The United States is now the second-most competitive economy in the world, climbing to an eight-year high in global rankings, according to an analysis published Tuesday by the World Economic Forum.
The latest edition of the Global Competitiveness Report, an annual ranking of 137 economies based on data from international financial institutions, moved the United States up from the No. 3 position to second place, just behind Switzerland.
Singapore, the Netherlands and Germany rounded out the top five spots.
“The strength of the United States comes from its performance in efficiency enhancers and innovation and sophistication factors,” wrote economists Klaus Schwab and Xavier Sala-i-Martín for the WEF, a Swiss group focused on promoting growth worldwide.
China crept up the rankings, as well, inching from 28 to 27, thanks to technological advances and reduced barriers to starting a business in the country.
India moved from 39th place to 40th but showed improvements in infrastructure and education, with more students connecting to the Internet, the report said.
The United States leads much of the world in higher education, job training, quality of companies, market size and technological capabilities. However, the country lags behind when scored for health and primary education, landing in 29th place, the report said.
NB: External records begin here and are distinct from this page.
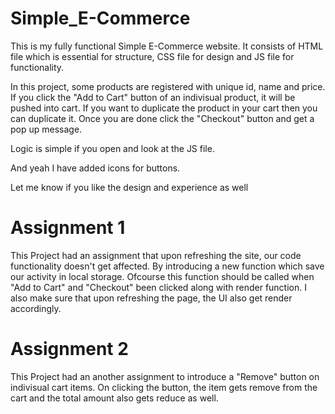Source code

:# Simple_E-Commerce
This is my fully functional Simple E-Commerce website. It consists of HTML file which is essential for structure, CSS file for design and JS file for functionality.

In this project, some products are registered with unique id, name and price.
If you click the "Add to Cart" button of an indivisual product, it will be pushed into cart.
If you want to duplicate the product in your cart then you can duplicate it.
Once you are done click the "Checkout" button and get a pop up message.

Logic is simple if you open and look at the JS file.

And yeah I have added icons for buttons.

Let me know if you like the design and experience as well

# Assignment 1

This Project had an assignment that upon refreshing the site, our code functionality doesn't get affected.
By introducing a new function which save our activity in local storage.
Ofcourse this function should be called when "Add to Cart" and "Checkout" been clicked along with render function.
I also make sure that upon refreshing the page, the UI also get render accordingly.

# Assignment 2

This Project had an another assignment to introduce a "Remove" button on indivisual cart items.
On clicking the button, the item gets remove from the cart and the total amount also gets reduce as well.
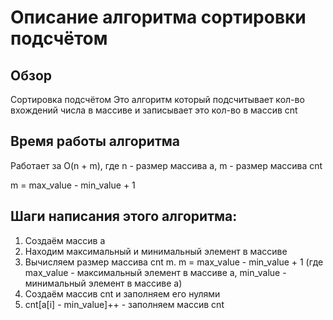 # Описание алгоритма сортировки подсчётом

## Обзор
Сортировка подсчётом
Это алгоритм который подсчитывает кол-во вхождений числа в массиве
и записывает это кол-во в массив cnt

## Время работы алгоритма
Работает за O(n + m), где n - размер массива a, m - размер массива cnt

m = max_value - min_value + 1
## Шаги написания этого алгоритма:
1) Создаём массив a
2) Находим максимальный и минимальный элемент в массиве
3) Вычисляем размер массива cnt m. 
m = max_value - min_value + 1
   (где max_value - максимальный элемент в массиве a, min_value - минимальный элемент в массиве a)
4) Создаём массив cnt и заполняем его нулями
5) cnt[a[i] - min_value]++ - заполняем массив cnt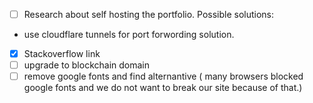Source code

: - [ ] Research about self hosting the portfolio.
  Possible solutions:
 - use cloudflare tunnels for port forwording solution.

 - [x] Stackoverflow link
 - [ ] upgrade to blockchain domain
 - [ ] remove google fonts and find alternantive ( many browsers blocked google fonts and we do not want to break our site because of that.)
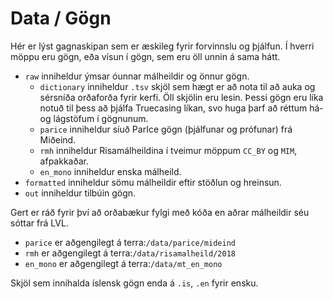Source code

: # Data / Gögn
Hér er lýst gagnaskipan sem er æskileg fyrir forvinnslu og þjálfun.
Í hverri möppu eru gögn, eða vísun í gögn, sem eru öll unnin á sama hátt.


- `raw` inniheldur ýmsar óunnar málheildir og önnur gögn.
  - `dictionary` inniheldur `.tsv` skjöl sem hægt er að nota til að auka og sérsníða orðaforða fyrir kerfi. Öll skjölin eru lesin.
  Þessi gögn eru líka notuð til þess að þjálfa Truecasing líkan, svo huga þarf að réttum há- og lágstöfum í gögnunum.
  - `parice` inniheldur síuð ParIce gögn (þjálfunar og prófunar) frá Miðeind.
  - `rmh` inniheldur Risamálheildina í tveimur möppum `CC_BY` og `MIM`, afpakkaðar.
  - `en_mono` inniheldur enska málheild.
- `formatted` inniheldur sömu málheildir eftir stöðlun og hreinsun.
- `out` inniheldur tilbúin gögn.

Gert er ráð fyrir því að orðabækur fylgi með kóða en aðrar málheildir séu sóttar frá LVL.
- `parice` er aðgengilegt á terra:`/data/parice/mideind`
- `rmh` er aðgengilegt á terra:`/data/risamalheild/2018`
- `en_mono` er aðgengilegt á terra:`/data/mt_en_mono`

Skjöl sem innihalda íslensk gögn enda á `.is`, `.en` fyrir ensku.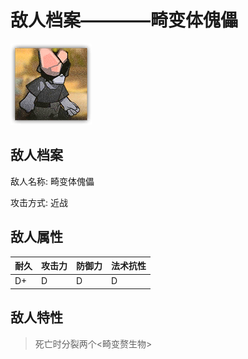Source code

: # 敌人档案————畸变体傀儡

![畸变体傀儡](./eneIcons/畸变体傀儡.png)

## 敌人档案

敌人名称: 畸变体傀儡

攻击方式: 近战

## 敌人属性

| 耐久      | 攻击力  | 防御力 | 法术抗性 |
|---------|------|-----|------|
| D+ | D | D | D |

## 敌人特性
> 死亡时分裂两个&lt;畸变赘生物&gt;
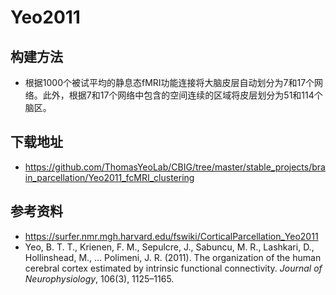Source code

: # Yeo2011

## 构建方法

* 根据1000个被试平均的静息态fMRI功能连接将大脑皮层自动划分为7和17个网络。此外，根据7和17个网络中包含的空间连续的区域将皮层划分为51和114个脑区。

## 下载地址

* <https://github.com/ThomasYeoLab/CBIG/tree/master/stable_projects/brain_parcellation/Yeo2011_fcMRI_clustering>

## 参考资料

* <https://surfer.nmr.mgh.harvard.edu/fswiki/CorticalParcellation_Yeo2011>
* Yeo, B. T. T., Krienen, F. M., Sepulcre, J., Sabuncu, M. R., Lashkari, D., Hollinshead, M., … Polimeni, J. R. (2011). The organization of the human cerebral cortex estimated by intrinsic functional connectivity. *Journal of Neurophysiology*, 106(3), 1125–1165.
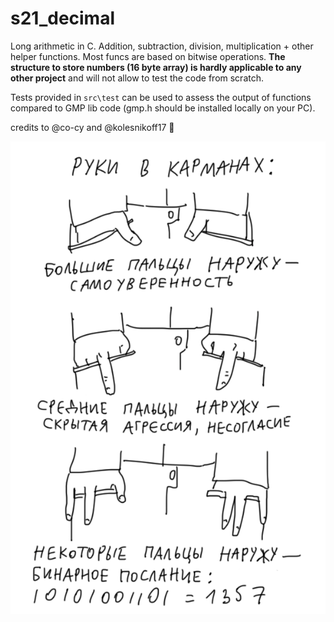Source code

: # s21_decimal 

Long arithmetic in C. Addition, subtraction, division, multiplication + other helper functions. Most funcs are based on bitwise operations.
**The structure to store numbers (16 byte array) is hardly applicable to any other project** and will not allow to test the code from scratch.

Tests provided in `src\test` can be used to assess the output of functions compared to GMP lib code (gmp.h should be installed locally on your PC).

credits to @co-cy and @kolesnikoff17 🌸

![pic](./meme.png)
Australia, Canada, Belgium and Estonia all fared better in that department.
And the United States comes in at 83rd place for its macroeconomic environment, down from 71st last year, the index shows — a reflection of continued slow growth since the Great Recession.
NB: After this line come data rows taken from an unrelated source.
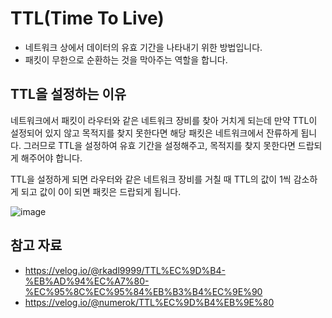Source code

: # TTL(Time To Live)
- 네트워크 상에서 데이터의 유효 기간을 나타내기 위한 방법입니다.
- 패킷이 무한으로 순환하는 것을 막아주는 역할을 합니다.

## TTL을 설정하는 이유
네트워크에서 패킷이 라우터와 같은 네트워크 장비를 찾아 거치게 되는데 만약 TTL이 설정되어 있지 않고 목적지를 찾지 못한다면 해당 패킷은 네트워크에서 잔류하게 됩니다. 그러므로 TTL을 설정하여 유효 기간을 설정해주고, 목적지를 찾지 못한다면 드랍되게 해주어야 합니다.

TTL을 설정하게 되면 라우터와 같은 네트워크 장비를 거칠 때 TTL의 값이 1씩 감소하게 되고 값이 0이 되면 패킷은 드랍되게 됩니다.

![image](https://github.com/user-attachments/assets/a59c7efa-46f3-41e6-a8b6-a665af03a60c)

## 참고 자료
- https://velog.io/@rkadl9999/TTL%EC%9D%B4-%EB%AD%94%EC%A7%80-%EC%95%8C%EC%95%84%EB%B3%B4%EC%9E%90
- https://velog.io/@numerok/TTL%EC%9D%B4%EB%9E%80
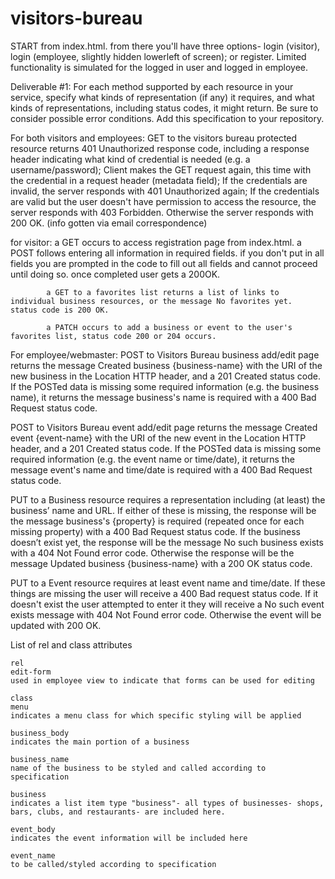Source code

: visitors-bureau
===============
START from index.html. from there you'll have three options- login (visitor), login (employee, slightly hidden lowerleft of screen); or register. Limited functionality is simulated for the logged in user and logged in employee.

Deliverable #1: For each method supported by each resource in your service, specify what kinds of representation (if any) it requires, and what kinds of representations, including status codes, it might return. Be sure to consider possible error conditions. Add this specification to your repository.

For both visitors and employees: GET to the visitors bureau protected resource returns 401 Unauthorized response code, including a response header indicating what kind of credential is needed (e.g. a username/password); Client makes the GET request again, this time with the credential in a request header (metadata field); If the credentials are invalid, the server responds with 401
Unauthorized again; If the credentials are valid but the user doesn't have permission
to access the resource, the server responds with 403 Forbidden. Otherwise the server responds with 200 OK. (info gotten via email correspondence)

for visitor: 
            a GET occurs to access registration page from index.html. a POST follows entering all information in required fields. if you don't put in all fields you are prompted in the code to fill out all fields and cannot proceed until doing so. once completed user gets a 200OK.
            
            a GET to a favorites list returns a list of links to individual business resources, or the message No favorites yet.              status code is 200 OK.
        
            a PATCH occurs to add a business or event to the user's favorites list, status code 200 or 204 occurs. 

For employee/webmaster:
POST to Visitors Bureau business add/edit page returns the message Created business {business-name} with the URI of the new      business in the Location HTTP header, and a 201 Created status code. If the POSTed data is missing some required                  information (e.g. the business name), it returns the message business's name is required with a 400 Bad Request status             code.

POST to Visitors Bureau event add/edit page returns the message Created event {event-name} with the URI of the new event in the Location HTTP header, and a 201 Created status code. If the POSTed data is missing some required information (e.g. the event name or time/date), it returns the message event's name and time/date is required with a 400 Bad Request status code.

PUT to a Business resource requires a representation including (at least) the business’ name and URL. If either of these is    missing, the response will be the message business's {property} is required (repeated once for each missing property) with       a 400 Bad Request status code. If the business doesn’t exist yet, the response will be the message No such business exists      with a 404 Not Found error code. Otherwise the response will be the message Updated business {business-name} with a 200 OK status code.

PUT to a Event resource requires at least event name and time/date.  If these things are missing the user will receive a 400 Bad request status code. If it doesn't exist the user attempted to enter it they will receive a No such event exists message with 404 Not Found error code. Otherwise the event will be updated with 200 OK.

List of rel and class attributes

    rel
    edit-form
    used in employee view to indicate that forms can be used for editing
    
    class
    menu
    indicates a menu class for which specific styling will be applied
    
    business_body
    indicates the main portion of a business
    
    business_name
    name of the business to be styled and called according to specification
    
    business
    indicates a list item type "business"- all types of businesses- shops, bars, clubs, and restaurants- are included here.
    
    event_body
    indicates the event information will be included here
    
    event_name
    to be called/styled according to specification
    
    

    
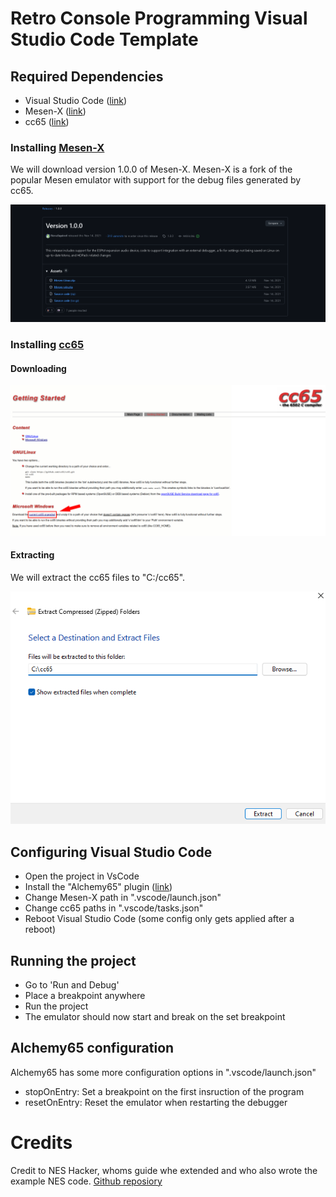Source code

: # Retro Console Programming Visual Studio Code Template
## Required Dependencies
- Visual Studio Code ([link](https://code.visualstudio.com/download))
- Mesen-X ([link](https://github.com/NovaSquirrel/Mesen-X/releases/tag/1.0.0))
- cc65 ([link](https://cc65.github.io/))

### Installing [Mesen-X](https://github.com/NovaSquirrel/Mesen-X/releases/tag/1.0.0)
We will download version 1.0.0 of Mesen-X. Mesen-X is a fork of the popular Mesen emulator with support for the debug files generated by cc65.

![Mesen download page](./doc/mesen-download.png)

### Installing [cc65](https://cc65.github.io/)
#### Downloading
![cc65 webstite instruction](./doc/cc65.png)

#### Extracting
We will extract the cc65 files to "C:/cc65".

![cc65 webstite extracting](./doc/cc65-extract.png)


## Configuring Visual Studio Code
- Open the project in VsCode
- Install the "Alchemy65" plugin ([link](https://marketplace.visualstudio.com/items?itemName=alchemic-raker.alchemy65))
- Change Mesen-X path in ".vscode/launch.json"
- Change cc65 paths in ".vscode/tasks.json"
- Reboot Visual Studio Code (some config only gets applied after a reboot)

## Running the project
- Go to 'Run and Debug'
- Place a breakpoint anywhere
- Run the project
- The emulator should now start and break on the set breakpoint

## Alchemy65 configuration
Alchemy65 has some more configuration options in ".vscode/launch.json"
- stopOnEntry: Set a breakpoint on the first insruction of the program
- resetOnEntry: Reset the emulator when restarting the debugger

# Credits
Credit to NES Hacker, whoms guide whe extended and who also wrote the example NES code.
[Github reposiory](https://github.com/NesHacker/DevEnvironmentDemo)
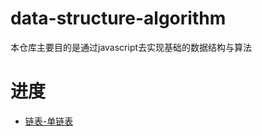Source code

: # data-structure-algorithm
本仓库主要目的是通过javascript去实现基础的数据结构与算法



# 进度

- [链表-单链表](https://github.com/Xieguoiang/data-structure-algorithm/blob/main/data_strutrue/linkedList/README.zh-CN.md)
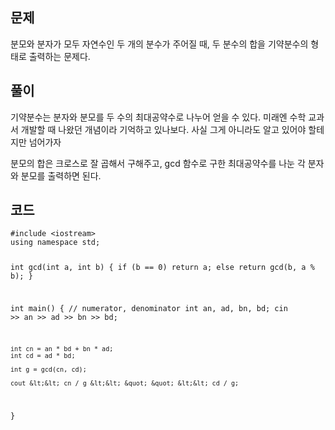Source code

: <h2 id="문제">문제</h2>
<p>분모와 분자가 모두 자연수인 두 개의 분수가 주어질 때,
두 분수의 합을 기약분수의 형태로 출력하는 문제다.</p>
<h2 id="풀이">풀이</h2>
<p>기약분수는 분자와 분모를 두 수의 최대공약수로 나누어 얻을 수 있다.
미래엔 수학 교과서 개발할 때 나왔던 개념이라 기억하고 있나보다.
사실 그게 아니라도 알고 있어야 할테지만 넘어가자</p>
<p>분모의 합은 크로스로 잘 곱해서 구해주고,
gcd 함수로 구한 최대공약수를 나눈 각 분자와 분모를 출력하면 된다.</p>
<h2 id="코드">코드</h2>
<pre><code class="language-cpp">#include &lt;iostream&gt;
using namespace std;

int gcd(int a, int b) {
    if (b == 0) return a;
    else return gcd(b, a % b);
}

int main() {
    // numerator, denominator
    int an, ad, bn, bd;
    cin &gt;&gt; an &gt;&gt; ad &gt;&gt; bn &gt;&gt; bd;

    int cn = an * bd + bn * ad;
    int cd = ad * bd;

    int g = gcd(cn, cd);

    cout &lt;&lt; cn / g &lt;&lt; &quot; &quot; &lt;&lt; cd / g;
}</code></pre>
China, the world's second largest economy after the United States, received a ranking of 17th for its macroeconomic environment.
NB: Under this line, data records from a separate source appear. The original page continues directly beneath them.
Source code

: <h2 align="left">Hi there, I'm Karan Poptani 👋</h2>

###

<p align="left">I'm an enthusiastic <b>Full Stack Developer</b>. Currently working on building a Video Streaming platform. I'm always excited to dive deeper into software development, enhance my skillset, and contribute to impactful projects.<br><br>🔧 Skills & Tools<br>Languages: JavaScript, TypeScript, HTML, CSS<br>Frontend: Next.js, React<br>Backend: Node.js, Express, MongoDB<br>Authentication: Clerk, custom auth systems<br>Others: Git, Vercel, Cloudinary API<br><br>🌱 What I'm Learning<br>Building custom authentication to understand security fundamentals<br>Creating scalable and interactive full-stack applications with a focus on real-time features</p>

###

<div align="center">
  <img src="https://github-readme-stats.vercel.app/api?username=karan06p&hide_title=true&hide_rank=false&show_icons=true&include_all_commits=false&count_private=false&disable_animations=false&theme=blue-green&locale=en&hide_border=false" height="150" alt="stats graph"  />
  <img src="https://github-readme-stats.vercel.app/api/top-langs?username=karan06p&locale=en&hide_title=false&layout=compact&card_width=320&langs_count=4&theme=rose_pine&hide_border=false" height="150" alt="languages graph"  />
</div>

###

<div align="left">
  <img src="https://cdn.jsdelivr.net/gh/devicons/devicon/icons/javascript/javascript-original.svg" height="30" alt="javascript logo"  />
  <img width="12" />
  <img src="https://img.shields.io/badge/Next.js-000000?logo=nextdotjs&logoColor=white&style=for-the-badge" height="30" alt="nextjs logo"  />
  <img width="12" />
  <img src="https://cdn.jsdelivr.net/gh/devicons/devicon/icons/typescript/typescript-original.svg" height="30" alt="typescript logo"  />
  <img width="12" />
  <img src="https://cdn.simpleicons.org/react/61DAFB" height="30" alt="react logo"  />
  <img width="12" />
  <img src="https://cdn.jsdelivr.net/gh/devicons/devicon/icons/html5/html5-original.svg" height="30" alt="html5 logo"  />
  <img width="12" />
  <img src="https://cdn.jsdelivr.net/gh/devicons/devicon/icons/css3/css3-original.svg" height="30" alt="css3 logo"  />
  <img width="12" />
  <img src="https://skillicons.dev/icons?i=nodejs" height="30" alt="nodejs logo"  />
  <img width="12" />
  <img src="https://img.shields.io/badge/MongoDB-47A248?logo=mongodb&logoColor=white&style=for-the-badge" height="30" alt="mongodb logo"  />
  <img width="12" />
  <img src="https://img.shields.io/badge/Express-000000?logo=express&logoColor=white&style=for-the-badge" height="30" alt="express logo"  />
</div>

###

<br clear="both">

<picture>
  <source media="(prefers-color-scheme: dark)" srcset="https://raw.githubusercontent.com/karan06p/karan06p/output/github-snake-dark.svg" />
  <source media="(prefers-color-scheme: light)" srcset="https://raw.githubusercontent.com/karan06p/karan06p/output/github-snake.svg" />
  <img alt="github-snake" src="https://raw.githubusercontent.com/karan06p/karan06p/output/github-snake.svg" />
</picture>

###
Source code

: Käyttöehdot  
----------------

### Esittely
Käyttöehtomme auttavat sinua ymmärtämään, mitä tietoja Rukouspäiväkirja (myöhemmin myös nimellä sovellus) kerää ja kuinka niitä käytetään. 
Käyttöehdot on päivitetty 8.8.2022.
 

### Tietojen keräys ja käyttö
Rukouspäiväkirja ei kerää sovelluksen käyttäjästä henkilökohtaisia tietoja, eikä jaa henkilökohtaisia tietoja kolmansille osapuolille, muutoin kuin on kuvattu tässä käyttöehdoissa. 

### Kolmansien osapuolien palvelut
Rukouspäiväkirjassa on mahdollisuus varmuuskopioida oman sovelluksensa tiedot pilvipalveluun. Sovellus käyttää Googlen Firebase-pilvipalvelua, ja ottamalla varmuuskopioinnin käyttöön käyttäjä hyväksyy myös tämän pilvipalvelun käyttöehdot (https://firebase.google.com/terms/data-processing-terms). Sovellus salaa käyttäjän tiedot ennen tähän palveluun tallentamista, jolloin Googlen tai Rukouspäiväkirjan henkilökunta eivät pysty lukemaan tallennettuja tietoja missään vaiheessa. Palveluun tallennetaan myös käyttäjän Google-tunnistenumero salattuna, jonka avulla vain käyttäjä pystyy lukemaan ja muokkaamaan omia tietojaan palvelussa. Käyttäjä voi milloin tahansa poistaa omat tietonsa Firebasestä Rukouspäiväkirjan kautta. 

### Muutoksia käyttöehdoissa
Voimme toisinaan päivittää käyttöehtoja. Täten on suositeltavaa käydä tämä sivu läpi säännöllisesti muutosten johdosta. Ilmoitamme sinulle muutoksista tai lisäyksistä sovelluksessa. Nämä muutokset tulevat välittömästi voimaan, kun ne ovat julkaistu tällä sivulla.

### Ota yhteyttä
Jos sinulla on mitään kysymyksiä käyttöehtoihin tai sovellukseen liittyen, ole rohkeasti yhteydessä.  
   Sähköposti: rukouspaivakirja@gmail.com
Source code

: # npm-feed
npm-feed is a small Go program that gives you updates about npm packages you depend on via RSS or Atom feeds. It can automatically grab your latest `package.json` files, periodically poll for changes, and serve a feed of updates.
“Successfully meeting institutional challenges relating to both public and private institutions, improving the macroeconomic environment and investing in human capital — particularly in the areas of health and primary education — will be crucial for the United States to maintain its position near the top of the competitiveness rankings,” the authors wrote.
The United States, along with other advanced economies, must continue to prepare for a coming wave of automation, which is expected to create a new crop of computer-related jobs while eliminating low-wage positions, the researchers pointed out.
The report is based on research and data from the World Bank, the United Nations and other international bodies. It also depends on feedback from a survey of more than 14,000 business leaders.
This year’s results don’t necessarily reflect the Trump administration's policies, since economic trends today are rooted in years-old policy decisions, the report noted.
The biggest barrier to conducting business with the United States, the survey found, was taxes, followed by regulations and inflation.
President Trump and Republicans in Congress are poised to unveil their tax plan on Wednesday. Few details were released Tuesday, but the proposals are expected to lower the corporate tax rate from 35 percent to 20 percent.
Alan Viard, a resident scholar at the American Enterprise Institute, a right-leaning think tank, said the U.S. corporate tax rate is among the highest in the developed world and could be preventing some foreign firms from setting up shop on American soil.
“There’s agreement in the tax policy community that we need to do something about that,” Viard said. “What to do about it does not produce the same degree of consensus.”
The WEF report also offered warnings, suggesting the White House should approach changes to the Dodd-Frank Act with caution. Trump has said he wants to “do a big number” on the financial reform law, which President Barack Obama signed in 2010 as a check to Wall Street’s power. The House moved to repeal the law in June, but the Senate has yet to introduce legislation intended to finish the job.
Weakening Dodd-Frank, the researchers wrote, “may lead to the re-emergence of fragilities that post-crisis regulation aimed to tackle.”
Robert Barro, an economics professor at Harvard University, said sustaining economic growth in the United States depends on a complicated mix of factors. Cutting the corporate tax rate and investing in infrastructure — both items on Trump’s wish list — would support prosperity, he said.
However, Barro said a protectionist trade policy — another core part of Trump's economic agenda — could hurt the economy.
Trump withdrew from the Trans-Pacific Partnership and has threatened to “rip up” the North American Free Trade Agreement, asserting that allowing factories to make goods more cheaply elsewhere destroys U.S. jobs.
“Being against free trade is comparable to being against better technology,” Barro said. “Trade can be assigned to places that are more efficient at doing stuff.”